NOTAS AL MARGEN
David Fernández
Un milagro por Navidad: salvemos al país
No soy artista, decía John Ford de sí, tras establecer la gramática del cine. Hacer westerns, en su caso, no era un acto de creación sino de reinvención épica de una Nación surgida años atrás, en el Este americano, como un pacto sobre la tierra entre unos protestantes y Dios, al estilo del Antiguo Testamento. Nacida con el pecado original de la esclavitud, la Nación, para ser una, necesitó una Guerra Civil dirimida casi al mismo tiempo en que se abría a su destino el Oeste, es decir, las tierras que fueron de la Nueva España, fugazmente mexicanas. El cine de Ford, quien veneraba a Lincoln, fue clemente con los confederados que lucharon por su cultura de la propiedad sobre los negros. Les redimió a través de una estética, de un paisaje y de otro antagonista: los indios. Su gran western sobre el indio es The Searchers, la Odisea de los USA. Centauros del desierto, su título en español, es claramente superior. ¿Quiénes eran centauros? No lo es John Wayne, Ethan, un confederado consagrado tras la derrota a encontrar a su sobrina Debbie, raptada y criada por los indios. Aquellas bestias con tronco de hombre, jinetes fundidos al caballo español, son comanches, centauros de una geografía también hispana, extendida por Texas y Colorado, por Utah y Nuevo México, allí donde Ethan encuentra a su sobrina y duda en matarla al verla hecha india. En el cine español no hay género indiano, es un imposible. No obstante, una estética campesina del bajo Guadalquivir atraviesa todo western, donde el cantinero o la puta a menudo hablan una lengua extrañada, la nuestra. El envés del western es un género sobre el exterminio indígena. Los indios en Centauros, la obra total, caen como animales. Ethan dispara a los ojos a un cadáver comanche recién exhumado para privarle de ver el cielo y hay un primer plano del jefe Cicatriz, hierático, que pone en duda su naturaleza humana.
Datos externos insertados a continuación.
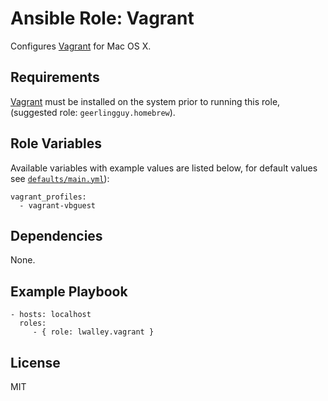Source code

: # Ansible Role: Vagrant

Configures [Vagrant][vagrant] for Mac OS X.

## Requirements

[Vagrant][vagrant] must be installed on the system prior to running this role,
(suggested role: `geerlingguy.homebrew`).

## Role Variables

Available variables with example values are listed below, for default values see
[`defaults/main.yml`](defaults/main.yml)):

    vagrant_profiles:
      - vagrant-vbguest

## Dependencies

None.

## Example Playbook

    - hosts: localhost
      roles:
         - { role: lwalley.vagrant }

## License

MIT

[vagrant]: https://www.vagrantup.com
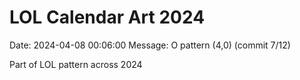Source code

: # LOL Calendar Art 2024

Date: 2024-04-08 00:06:00
Message: O pattern (4,0) (commit 7/12)

Part of LOL pattern across 2024

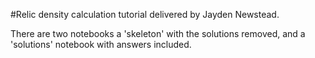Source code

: #Relic density calculation tutorial delivered by Jayden Newstead.

There are two notebooks a 'skeleton' with the solutions removed, and a 'solutions' notebook with answers included.
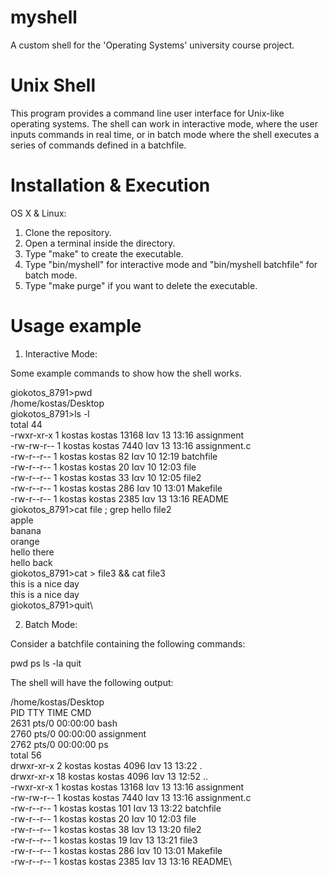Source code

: # myshell
A custom shell for the 'Operating Systems' university course project.

# Unix Shell
This program provides a command line user interface for Unix-like operating systems. The shell can work in interactive mode, where the user inputs commands in real time, or in batch mode where the shell executes a series of commands defined in a batchfile.

# Installation & Execution
OS X & Linux:

1) Clone the repository.
2) Open a terminal inside the directory.
3) Type "make" to create the executable.
4) Type "bin/myshell" for interactive mode and "bin/myshell batchfile" for batch mode.
5) Type "make purge" if you want to delete the executable.

# Usage example
1) Interactive Mode:

Some example commands to show how the shell works.

giokotos_8791>pwd\
/home/kostas/Desktop\
giokotos_8791>ls -l\
total 44\
-rwxr-xr-x 1 kostas kostas 13168 Ιαν  13 13:16 assignment\
-rw-rw-r-- 1 kostas kostas  7440 Ιαν  13 13:16 assignment.c\
-rw-r--r-- 1 kostas kostas    82 Ιαν  10 12:19 batchfile\
-rw-r--r-- 1 kostas kostas    20 Ιαν  10 12:03 file\
-rw-r--r-- 1 kostas kostas    33 Ιαν  10 12:05 file2\
-rw-r--r-- 1 kostas kostas   286 Ιαν  10 13:01 Makefile\
-rw-r--r-- 1 kostas kostas  2385 Ιαν  13 13:16 README\
giokotos_8791>cat file ; grep hello file2\
apple\
banana\
orange\
hello there\
hello back\
giokotos_8791>cat > file3 && cat file3\
this is a nice day\
this is a nice day\
giokotos_8791>quit\

2) Batch Mode:

Consider a batchfile containing the following commands:

pwd
ps
ls -la
quit

The shell will have the following output:

/home/kostas/Desktop\
  PID TTY          TIME CMD\
 2631 pts/0    00:00:00 bash\
 2760 pts/0    00:00:00 assignment\
 2762 pts/0    00:00:00 ps\
total 56\
drwxr-xr-x  2 kostas kostas  4096 Ιαν  13 13:22 .\
drwxr-xr-x 18 kostas kostas  4096 Ιαν  13 12:52 ..\
-rwxr-xr-x  1 kostas kostas 13168 Ιαν  13 13:16 assignment\
-rw-rw-r--  1 kostas kostas  7440 Ιαν  13 13:16 assignment.c\
-rw-r--r--  1 kostas kostas   101 Ιαν  13 13:22 batchfile\
-rw-r--r--  1 kostas kostas    20 Ιαν  10 12:03 file\
-rw-r--r--  1 kostas kostas    38 Ιαν  13 13:20 file2\
-rw-r--r--  1 kostas kostas    19 Ιαν  13 13:21 file3\
-rw-r--r--  1 kostas kostas   286 Ιαν  10 13:01 Makefile\
-rw-r--r--  1 kostas kostas  2385 Ιαν  13 13:16 README\
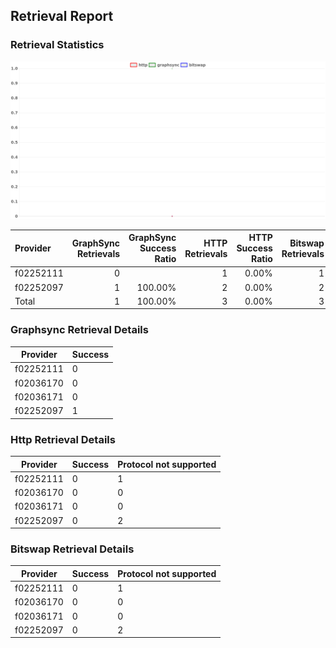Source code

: ## Retrieval Report
### Retrieval Statistics
<img src="https://raw.githubusercontent.com/data-preservation-programs/filplus-checker-assets/main/filecoin-project/filecoin-plus-large-datasets/issues/2108/1692519562792.png"/>

| Provider  | GraphSync Retrievals | GraphSync Success Ratio | HTTP Retrievals | HTTP Success Ratio | Bitswap Retrievals | Bitswap Success Ratio |
| :-------- | -------------------: | ----------------------: | --------------: | -----------------: | -----------------: | --------------------: |
| f02252111 |                    0 |                         |               1 |              0.00% |                  1 |                 0.00% |
| f02252097 |                    1 |                 100.00% |               2 |              0.00% |                  2 |                 0.00% |
| Total     |                    1 |                 100.00% |               3 |              0.00% |                  3 |                 0.00% |

### Graphsync Retrieval Details
| Provider  | Success |
| --------- | ------- |
| f02252111 | 0       |
| f02036170 | 0       |
| f02036171 | 0       |
| f02252097 | 1       |

### Http Retrieval Details
| Provider  | Success | Protocol not supported |
| --------- | ------- | ---------------------- |
| f02252111 | 0       | 1                      |
| f02036170 | 0       | 0                      |
| f02036171 | 0       | 0                      |
| f02252097 | 0       | 2                      |

### Bitswap Retrieval Details
| Provider  | Success | Protocol not supported |
| --------- | ------- | ---------------------- |
| f02252111 | 0       | 1                      |
| f02036170 | 0       | 0                      |
| f02036171 | 0       | 0                      |
| f02252097 | 0       | 2                      |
López Obrador reclamó a Felipe VI disculpas por la conquista de México. En el Rancho de Izaguirre, Teuchitlán, se ha hallado un horno crematorio para exterminar a púberes no válidos para el sicariato, sin mucha conmoción por parte de Claudia Sheinbaum, la presidenta mexicana. Son más de 120.000 las desapariciones forzadas en México. Todas las gentes del mundo son hombres, dijo Bartolomé de las Casas, obispo de Chiapas, hace cinco siglos, para afirmar el alma de los indios frente a nuestra barbarie encomendera. Hoy la redención pasa por ver en el desaparecido del Rancho de Izaguirre lo mismo que en el rostro del jefe Cicatriz: a nuestro semejante, a nuestro hermano.